I have had excellent results and satisfaction from both the Lease Manager and the Timber Crews. I have already been provided w/ the 2011 Timber Harvest stand maps  for thinning this year. 

They have moved stands, feeders, and regraded all roads for us where they are working.

Prices have not went up in 3 yrs. 

As long as they continue like this, they'll have my business.


----------



## mongocrush1278 (Jan 28, 2011)

deputy430 said:


> We lease 500+ acres in Green County and have had a good experience. They select cut our property 2 years ago and this year they are clear cutting 60 acres of it, but we understand this is their business. We can either keep it or move to another available property! Thats what you get when you lease!!!



We just picked up a lease in Greene County from Plum Creek.  What kind of success and populations of deer have you seen in Greene County? Are there any issues with hogs yet? We have been on the property once already but did not see any signs of hogs.  This is going to be our first year working with Plum Creek.

Thanks,
Mongo


----------



## BuckBoy (Feb 10, 2011)

If you lease land with good timber there is chance they will harvest timber at some point in the near future. That is how it works and they do not care that it is "the rut" or turkey season or anything else.

There is a solution it that however. Land prices are down and so are interest rates. 500 acres will cost you between $400,000 - $3,000,000 depending on where you are in the state. Also property taxes will be about $10/acre each year.
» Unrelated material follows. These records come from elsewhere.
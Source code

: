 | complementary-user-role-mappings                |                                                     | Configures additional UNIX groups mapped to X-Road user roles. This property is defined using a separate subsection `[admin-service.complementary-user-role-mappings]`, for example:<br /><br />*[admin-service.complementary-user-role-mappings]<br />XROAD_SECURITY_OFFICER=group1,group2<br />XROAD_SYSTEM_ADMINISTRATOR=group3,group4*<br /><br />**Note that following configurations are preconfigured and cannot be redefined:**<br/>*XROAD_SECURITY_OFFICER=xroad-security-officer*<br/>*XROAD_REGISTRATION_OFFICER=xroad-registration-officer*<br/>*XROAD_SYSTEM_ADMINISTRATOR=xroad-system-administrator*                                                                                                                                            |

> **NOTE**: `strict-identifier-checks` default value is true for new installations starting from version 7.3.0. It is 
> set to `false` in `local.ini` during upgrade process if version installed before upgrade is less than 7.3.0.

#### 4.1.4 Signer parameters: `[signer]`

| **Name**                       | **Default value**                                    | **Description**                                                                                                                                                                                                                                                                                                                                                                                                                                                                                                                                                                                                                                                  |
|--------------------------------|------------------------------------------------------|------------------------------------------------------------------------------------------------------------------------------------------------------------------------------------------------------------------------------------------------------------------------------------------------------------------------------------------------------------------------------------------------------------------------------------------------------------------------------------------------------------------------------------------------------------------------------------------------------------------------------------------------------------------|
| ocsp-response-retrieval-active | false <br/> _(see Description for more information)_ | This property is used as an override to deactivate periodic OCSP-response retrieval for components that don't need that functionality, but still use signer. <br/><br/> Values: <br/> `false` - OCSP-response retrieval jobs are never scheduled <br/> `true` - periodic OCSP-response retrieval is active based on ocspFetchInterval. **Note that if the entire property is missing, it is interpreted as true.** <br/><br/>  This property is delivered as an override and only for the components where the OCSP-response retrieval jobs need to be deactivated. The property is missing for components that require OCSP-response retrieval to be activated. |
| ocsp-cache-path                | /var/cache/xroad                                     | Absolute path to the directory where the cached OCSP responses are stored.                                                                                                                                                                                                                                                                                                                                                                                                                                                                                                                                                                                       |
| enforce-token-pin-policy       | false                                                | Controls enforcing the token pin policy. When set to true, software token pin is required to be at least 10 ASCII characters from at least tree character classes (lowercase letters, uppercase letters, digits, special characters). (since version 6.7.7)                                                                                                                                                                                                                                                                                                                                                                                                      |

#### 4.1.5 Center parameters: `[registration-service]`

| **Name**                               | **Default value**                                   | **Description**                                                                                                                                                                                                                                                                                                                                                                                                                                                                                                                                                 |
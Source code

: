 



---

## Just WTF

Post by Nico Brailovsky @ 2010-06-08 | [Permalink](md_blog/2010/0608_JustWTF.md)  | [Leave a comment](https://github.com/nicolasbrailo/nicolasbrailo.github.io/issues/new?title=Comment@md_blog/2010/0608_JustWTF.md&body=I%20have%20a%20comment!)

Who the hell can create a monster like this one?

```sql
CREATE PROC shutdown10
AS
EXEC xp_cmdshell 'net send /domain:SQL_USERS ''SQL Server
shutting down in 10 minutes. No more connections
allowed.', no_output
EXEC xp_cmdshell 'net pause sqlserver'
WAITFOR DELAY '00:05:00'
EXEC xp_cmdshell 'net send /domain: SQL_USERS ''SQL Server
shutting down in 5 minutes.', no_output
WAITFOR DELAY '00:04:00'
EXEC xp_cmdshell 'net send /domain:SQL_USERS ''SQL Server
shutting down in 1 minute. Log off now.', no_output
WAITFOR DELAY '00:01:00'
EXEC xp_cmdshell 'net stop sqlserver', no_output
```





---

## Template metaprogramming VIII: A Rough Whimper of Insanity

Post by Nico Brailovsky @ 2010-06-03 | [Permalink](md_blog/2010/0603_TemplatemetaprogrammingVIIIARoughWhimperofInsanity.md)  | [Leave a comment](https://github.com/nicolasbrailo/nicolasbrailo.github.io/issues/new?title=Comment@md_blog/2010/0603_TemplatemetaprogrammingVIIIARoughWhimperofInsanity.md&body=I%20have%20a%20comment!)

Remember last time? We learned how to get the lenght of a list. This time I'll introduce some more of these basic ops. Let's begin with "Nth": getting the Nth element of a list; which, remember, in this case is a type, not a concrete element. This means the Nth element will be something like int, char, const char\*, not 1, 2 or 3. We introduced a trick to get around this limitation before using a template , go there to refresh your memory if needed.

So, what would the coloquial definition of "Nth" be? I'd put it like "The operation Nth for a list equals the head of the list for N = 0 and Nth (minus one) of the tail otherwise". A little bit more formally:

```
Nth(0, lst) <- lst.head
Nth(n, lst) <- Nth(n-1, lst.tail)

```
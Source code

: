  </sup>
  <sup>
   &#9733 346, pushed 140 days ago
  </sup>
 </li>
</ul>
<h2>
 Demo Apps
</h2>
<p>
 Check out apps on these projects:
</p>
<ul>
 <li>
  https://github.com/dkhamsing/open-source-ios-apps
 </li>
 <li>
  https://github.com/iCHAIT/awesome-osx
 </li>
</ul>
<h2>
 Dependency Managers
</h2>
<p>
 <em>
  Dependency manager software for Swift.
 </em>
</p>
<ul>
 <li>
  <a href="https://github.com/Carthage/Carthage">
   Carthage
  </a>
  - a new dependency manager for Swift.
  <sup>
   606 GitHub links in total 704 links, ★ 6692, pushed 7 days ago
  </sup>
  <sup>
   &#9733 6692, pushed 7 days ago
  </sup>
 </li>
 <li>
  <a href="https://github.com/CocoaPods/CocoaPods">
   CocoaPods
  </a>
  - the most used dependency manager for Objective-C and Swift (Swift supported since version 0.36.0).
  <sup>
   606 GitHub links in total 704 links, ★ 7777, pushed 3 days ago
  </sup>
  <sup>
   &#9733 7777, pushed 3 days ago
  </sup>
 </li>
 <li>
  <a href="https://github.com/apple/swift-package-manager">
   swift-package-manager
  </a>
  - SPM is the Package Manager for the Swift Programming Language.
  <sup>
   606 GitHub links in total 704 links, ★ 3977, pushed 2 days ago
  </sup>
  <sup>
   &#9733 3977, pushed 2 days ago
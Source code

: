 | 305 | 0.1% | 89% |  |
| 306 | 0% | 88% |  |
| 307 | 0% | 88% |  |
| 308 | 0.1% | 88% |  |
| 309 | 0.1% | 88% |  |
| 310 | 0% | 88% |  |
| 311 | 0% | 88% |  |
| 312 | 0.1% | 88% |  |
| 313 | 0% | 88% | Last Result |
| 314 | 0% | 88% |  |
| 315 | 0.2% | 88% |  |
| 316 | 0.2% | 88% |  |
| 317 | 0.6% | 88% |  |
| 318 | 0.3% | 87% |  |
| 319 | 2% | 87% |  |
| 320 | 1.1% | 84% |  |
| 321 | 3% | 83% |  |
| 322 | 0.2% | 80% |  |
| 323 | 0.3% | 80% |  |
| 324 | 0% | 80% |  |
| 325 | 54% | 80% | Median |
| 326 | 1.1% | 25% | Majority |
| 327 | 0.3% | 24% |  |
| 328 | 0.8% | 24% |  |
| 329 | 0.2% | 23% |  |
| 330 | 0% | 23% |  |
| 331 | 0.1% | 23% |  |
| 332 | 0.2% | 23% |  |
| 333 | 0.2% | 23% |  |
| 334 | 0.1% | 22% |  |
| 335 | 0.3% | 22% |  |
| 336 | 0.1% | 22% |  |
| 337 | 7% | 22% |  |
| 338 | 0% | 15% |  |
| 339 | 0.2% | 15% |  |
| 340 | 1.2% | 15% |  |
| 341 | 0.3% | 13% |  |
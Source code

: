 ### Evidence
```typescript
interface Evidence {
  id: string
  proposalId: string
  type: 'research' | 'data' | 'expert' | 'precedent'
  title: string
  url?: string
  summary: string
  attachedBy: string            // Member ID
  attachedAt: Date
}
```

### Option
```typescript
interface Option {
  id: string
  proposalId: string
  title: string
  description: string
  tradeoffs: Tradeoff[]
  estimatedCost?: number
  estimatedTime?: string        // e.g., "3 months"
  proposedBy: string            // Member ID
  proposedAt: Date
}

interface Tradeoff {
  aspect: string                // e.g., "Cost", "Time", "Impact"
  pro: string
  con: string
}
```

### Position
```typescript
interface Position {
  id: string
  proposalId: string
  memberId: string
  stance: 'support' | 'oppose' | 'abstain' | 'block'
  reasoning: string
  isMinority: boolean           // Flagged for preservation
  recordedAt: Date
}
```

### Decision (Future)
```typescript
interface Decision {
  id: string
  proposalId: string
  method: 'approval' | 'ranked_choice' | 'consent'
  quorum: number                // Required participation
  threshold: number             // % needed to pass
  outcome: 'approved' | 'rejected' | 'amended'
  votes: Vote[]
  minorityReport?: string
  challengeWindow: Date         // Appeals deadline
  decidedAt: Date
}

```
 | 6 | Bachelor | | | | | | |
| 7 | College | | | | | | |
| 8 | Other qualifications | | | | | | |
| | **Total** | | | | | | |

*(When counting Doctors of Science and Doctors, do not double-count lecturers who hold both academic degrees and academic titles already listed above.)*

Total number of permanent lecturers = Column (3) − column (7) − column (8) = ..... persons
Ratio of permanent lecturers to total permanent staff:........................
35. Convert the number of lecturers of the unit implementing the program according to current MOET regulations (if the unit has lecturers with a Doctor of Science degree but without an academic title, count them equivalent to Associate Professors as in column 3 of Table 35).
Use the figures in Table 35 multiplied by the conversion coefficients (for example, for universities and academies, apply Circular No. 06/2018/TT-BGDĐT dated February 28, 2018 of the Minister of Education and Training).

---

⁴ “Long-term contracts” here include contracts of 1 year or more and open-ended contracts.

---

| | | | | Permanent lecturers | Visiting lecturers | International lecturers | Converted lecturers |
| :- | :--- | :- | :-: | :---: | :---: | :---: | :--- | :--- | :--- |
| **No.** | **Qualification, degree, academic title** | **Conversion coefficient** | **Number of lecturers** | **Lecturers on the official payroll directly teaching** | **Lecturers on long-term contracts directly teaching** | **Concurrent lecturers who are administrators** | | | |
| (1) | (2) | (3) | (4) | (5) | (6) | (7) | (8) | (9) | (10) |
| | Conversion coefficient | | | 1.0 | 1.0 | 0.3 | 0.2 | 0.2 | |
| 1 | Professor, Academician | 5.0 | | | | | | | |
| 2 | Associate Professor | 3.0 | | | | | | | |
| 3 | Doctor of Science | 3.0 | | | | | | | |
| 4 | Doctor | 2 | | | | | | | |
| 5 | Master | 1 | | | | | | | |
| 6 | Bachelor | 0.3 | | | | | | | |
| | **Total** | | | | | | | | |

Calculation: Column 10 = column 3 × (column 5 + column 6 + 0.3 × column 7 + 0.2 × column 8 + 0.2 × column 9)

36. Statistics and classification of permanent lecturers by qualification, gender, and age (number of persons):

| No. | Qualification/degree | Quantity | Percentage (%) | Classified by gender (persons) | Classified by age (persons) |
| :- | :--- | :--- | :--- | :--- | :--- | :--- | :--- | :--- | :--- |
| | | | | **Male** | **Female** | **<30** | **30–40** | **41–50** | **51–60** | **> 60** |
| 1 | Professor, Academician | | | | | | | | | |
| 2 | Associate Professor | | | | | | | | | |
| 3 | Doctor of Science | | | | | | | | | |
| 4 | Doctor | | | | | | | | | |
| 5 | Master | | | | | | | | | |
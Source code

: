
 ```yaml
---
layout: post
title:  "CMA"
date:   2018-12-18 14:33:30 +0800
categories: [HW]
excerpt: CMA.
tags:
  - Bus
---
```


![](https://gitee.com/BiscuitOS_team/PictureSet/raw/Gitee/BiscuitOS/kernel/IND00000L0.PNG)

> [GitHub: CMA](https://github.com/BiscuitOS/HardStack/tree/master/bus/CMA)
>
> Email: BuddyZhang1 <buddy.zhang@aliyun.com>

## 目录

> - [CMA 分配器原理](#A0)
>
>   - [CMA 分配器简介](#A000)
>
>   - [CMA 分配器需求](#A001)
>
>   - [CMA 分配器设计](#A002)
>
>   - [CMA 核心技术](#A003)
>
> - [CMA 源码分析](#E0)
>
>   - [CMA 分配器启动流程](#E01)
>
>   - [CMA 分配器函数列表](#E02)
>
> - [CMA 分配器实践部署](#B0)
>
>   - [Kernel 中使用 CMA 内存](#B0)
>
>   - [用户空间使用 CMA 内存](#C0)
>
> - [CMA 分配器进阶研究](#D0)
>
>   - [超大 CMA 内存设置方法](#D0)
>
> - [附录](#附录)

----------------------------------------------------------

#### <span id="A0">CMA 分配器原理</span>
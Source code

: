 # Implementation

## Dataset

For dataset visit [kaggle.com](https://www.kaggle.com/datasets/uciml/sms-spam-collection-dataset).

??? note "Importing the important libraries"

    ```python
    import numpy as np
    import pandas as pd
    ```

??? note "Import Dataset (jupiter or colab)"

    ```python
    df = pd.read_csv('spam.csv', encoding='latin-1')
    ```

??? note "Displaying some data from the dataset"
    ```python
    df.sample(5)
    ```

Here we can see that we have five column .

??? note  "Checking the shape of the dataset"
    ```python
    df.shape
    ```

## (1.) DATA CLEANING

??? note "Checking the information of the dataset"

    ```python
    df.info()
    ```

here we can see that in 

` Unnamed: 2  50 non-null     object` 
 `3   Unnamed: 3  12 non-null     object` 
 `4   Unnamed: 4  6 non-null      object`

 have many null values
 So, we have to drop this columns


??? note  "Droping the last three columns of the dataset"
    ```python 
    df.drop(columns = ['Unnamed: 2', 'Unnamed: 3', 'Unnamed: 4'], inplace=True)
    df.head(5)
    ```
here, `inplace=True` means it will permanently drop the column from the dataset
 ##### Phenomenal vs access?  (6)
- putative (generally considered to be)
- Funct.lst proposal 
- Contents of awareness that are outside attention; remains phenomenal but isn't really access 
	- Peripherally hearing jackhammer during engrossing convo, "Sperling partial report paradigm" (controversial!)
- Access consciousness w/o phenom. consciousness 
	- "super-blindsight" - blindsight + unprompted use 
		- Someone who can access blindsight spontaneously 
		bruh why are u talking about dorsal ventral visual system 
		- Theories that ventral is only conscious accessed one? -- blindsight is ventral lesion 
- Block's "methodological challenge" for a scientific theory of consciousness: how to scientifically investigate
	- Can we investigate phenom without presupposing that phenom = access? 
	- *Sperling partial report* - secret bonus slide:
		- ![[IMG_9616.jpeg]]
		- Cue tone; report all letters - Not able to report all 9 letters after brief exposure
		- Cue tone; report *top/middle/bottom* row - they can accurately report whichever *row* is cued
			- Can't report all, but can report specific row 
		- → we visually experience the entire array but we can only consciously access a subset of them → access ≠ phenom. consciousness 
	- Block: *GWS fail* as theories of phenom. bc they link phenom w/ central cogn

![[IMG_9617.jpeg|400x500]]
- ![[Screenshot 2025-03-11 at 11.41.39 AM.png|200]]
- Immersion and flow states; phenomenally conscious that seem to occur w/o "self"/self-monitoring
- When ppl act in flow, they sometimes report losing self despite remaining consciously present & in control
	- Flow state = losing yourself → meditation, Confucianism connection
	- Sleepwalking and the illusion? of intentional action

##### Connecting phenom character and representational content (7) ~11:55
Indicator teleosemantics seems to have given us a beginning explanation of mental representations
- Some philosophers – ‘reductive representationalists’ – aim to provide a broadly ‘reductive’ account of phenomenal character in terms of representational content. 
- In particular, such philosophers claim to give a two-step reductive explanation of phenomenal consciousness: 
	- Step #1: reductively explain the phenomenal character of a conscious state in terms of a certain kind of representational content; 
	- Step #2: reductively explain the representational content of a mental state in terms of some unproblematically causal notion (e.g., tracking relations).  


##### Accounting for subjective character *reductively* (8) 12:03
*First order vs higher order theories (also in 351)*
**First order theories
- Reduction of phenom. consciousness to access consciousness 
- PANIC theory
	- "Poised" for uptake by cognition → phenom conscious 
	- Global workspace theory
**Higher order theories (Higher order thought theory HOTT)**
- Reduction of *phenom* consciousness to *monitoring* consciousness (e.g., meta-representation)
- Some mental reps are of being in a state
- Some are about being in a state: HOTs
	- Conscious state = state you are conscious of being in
Save up!


----------



## bonecollector123 (Feb 18, 2011)

I can't get the land to come up on the web site


----------



## tyler1 (Feb 25, 2011)

We are going into our 10th year leasing from them and the first 3 years they cut on opening day of gun season and the next several weeks.  Since then they have cut 3 more times and all during the off season.  While doing the logging they stay in the areas they are working in and do not roam all over the woods and they keep the roads in good shape.

With the exception of some of the fees (camp and camper) they are pretty good.  They are in the business of making money from growing trees and that is just part of leasing from a paper company.  

They do have a food plot program that for $75/year they will not mess up your food plot if they come and log or do work on the property.  Not to bad but once you start this you have to keep it on going.  

All in all, I would give the a thumbs up.

One thing in looking for land if you can find some with different ages of pines you will be better off because when they do come in to log at least you will have some trees left and not be left with nothing.


----------